EOO Arbitrage Summary
July 1, 2008 by Vincent Lanci · Leave a Comment
The Concept:
The Trade is based on a disparity between the conventional wisdom in current option modeling and statistical reality. In essence it is a function of current option models being incorrect in their assessment of the differences between American style options and their European counterparts as they relate to Early Exercise premium.
It exists for several reasons:
- Commonly used option models do not account for the correlation factor and term structure in underlying commodity movement. They do not have a coefficient for other futures as related to the spot month.
- Their valuation of Early Exercise premium does not properly handicap liquidity gaps, leptokurtosis, jump diffusion and skew for options.
- The correlation between interest rates and Early Exercise probability should not be the most important determinant of premium in Commodity Options.
Early Exercise Defined
Early Exercise is a function of Variation Margin in the Commodity markets. Variation Margin is a lending process that results from a trader’s inability to cross margin option profits with future’s losses as long as the option position exists.
Except for infrastructure and systemic risk, there is no material risk to the trader or his Prime Broker, but that Prime Broker may charge a fee for lending a trader’s own profits back to him for margining purposes. This phenomenon is tied to regulations in the industry.
Early Exercise Conditions
An option is considered eligible for early exercise when all of the following criteria are met:
- The in-the-money (ITM) option trades at parity with the future (100 delta)
- The value of the equivalent out-of-the-money (OTM) option is less than the cost of borrowing on the ITM option
- The theta of the OTM option is less than the cost of carry per day on the ITM option.
- There is liquidity in the corresponding OTM option
If any of these 4 conditions are not met, then it will not save money to exercise the ITM option. Consequently, assuming the other side of the trade borrows money at the same or better rate, any option exercised early not meeting the requirements above will be a profit for him.
The Trade:
A sale of the American style option and a buy of the European equivalent. It is a neutral trade from a volatility and directional perspective.
The Risks
Risks are minimal at the option level but potentially large at the systemic level.
The main risk is Early Exercise.
Early Exercise is a function of interest rates, direction, volatility and liquidity.
- Interest rates- as these rise, money is lost in opportunity cost.
- Early Exercise probability change is little to none
- As the market moves away from strikes, their chance of Early Exercise increases.
- Volatility- As volatility decreases, the chance of Early Exercise increases.
- Liquidity- as liquidity in options with a 3 less delta increases, the chances of Early Exercise increases.
- Strike Selection- little understood but very important, it is a function of leptokurtosis, Skew and mean regression as they relate to option liquidity.

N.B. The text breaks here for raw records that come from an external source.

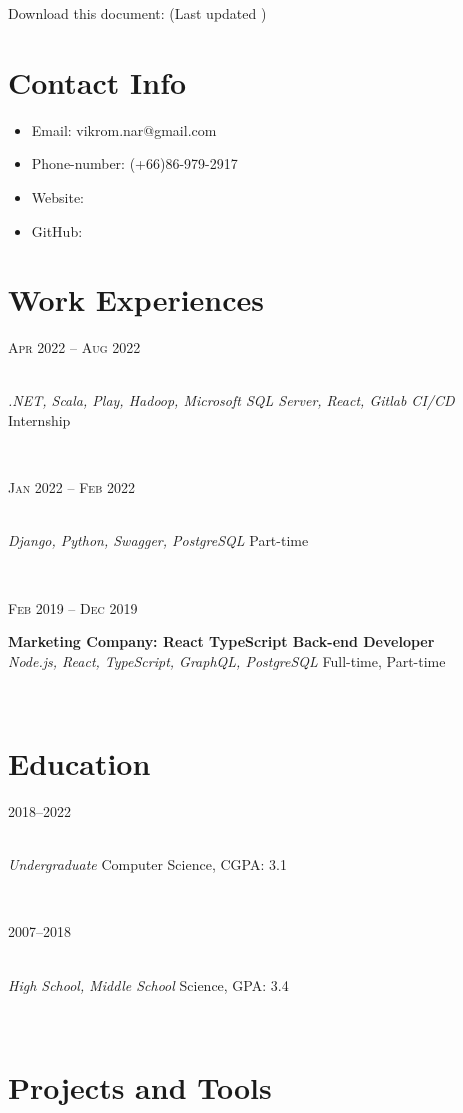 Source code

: \documentclass[letterpaper, 10pt]{article}
\author{Vikrom Narula}
\date{\today}
\let\oldhref\href
\renewcommand{\href}[3][blue]{\oldhref{#2}{\color{#1}{#3}}}
\renewcommand{\maketitle}{
    \hspace{.25\textwidth}
    \begin{minipage}[t]{.5\textwidth}
        \par{\centering{\Huge  \bfseries{\theauthor}}\par}
    \end{minipage}
    \begin{minipage}[t]{.25\textwidth}{
        \footnotesize\hfill{}\color{gray}
        \hfill{}Download this document:
        \href[gray]{https://raw.githubusercontent.com/narula2000/Resume/main/cv.pdf}{Here}
        \hfill{}(Last updated \thedate)
    }
    \end{minipage}
}
\newcommand{\entry}[4]{
    \begin{minipage}[t]{.18 \linewidth}
        \hfill \textsc{#1}
    \end{minipage}
    \hfill \vline \hfill
    \begin{minipage}[t]{.80 \linewidth}
        {\bf#2} \\ \textit{#3} \footnotesize{#4}
    \end{minipage} \\
    \vspace{.2cm}
}%
\begin{document}
\maketitle

\section{Contact Info}
\begin{multicols}{2}
  \begin{itemize}
    \item Email: vikrom.nar@gmail.com
    \item Phone-number: (+66)86-979-2917
    \item Website: \href{https://narula2000.github.io/}{narula2000.github.io}
    \item GitHub: \href{https://github.com/narula2000}{github.com/narula2000}
  \end{itemize}
\end{multicols}

\section{Work Experiences}

\entry{Apr 2022 -- Aug 2022}
  {\href{https://www.agoda.com/}{Agoda: Back-end Developer Intern Team}}
  {.NET, Scala, Play, Hadoop, Microsoft SQL Server, React, Gitlab CI/CD}
  {Internship}


\entry{Jan 2022 -- Feb 2022}
  {\href{https://thegang.tech/?lang=en}{The Gang Technology: Django Python Back-end Developer}}
  {Django, Python, Swagger, PostgreSQL}
  {Part-time}


\entry{Feb 2019 -- Dec 2019}
  {Marketing Company: React TypeScript Back-end Developer}
  {Node.js, React, TypeScript, GraphQL, PostgreSQL}
  {Full-time, Part-time}

\section{Education}

\entry{2018--2022}
  {\href{https://muic.mahidol.ac.th/eng}{Mahidol University International College}}
  {Undergraduate}
  {Computer Science, CGPA: 3.1}

\entry{2007--2018}
  {\href{https://www.repsbanchang.com}{Rayong English Programme School}}
  {High School, Middle School}
  {Science, GPA: 3.4}

\section{Projects and Tools}
\end{document}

- Diversification of Open Interest- the less counterparties there are on the trade, the more likely an “All or None” scenario for Early Exercise. Therefore, volatility of Early Exercise increases as number of counterparties decreases.
Profitable Exit
Exiting profitably is dependent on several factors:
- Familiarity with the marketplace and its universe of counterparties
- Familiarity with the nuances of the underlying commodity and its term structure
- Option Risk management
- A thorough statistical understanding of Early Exercise risk.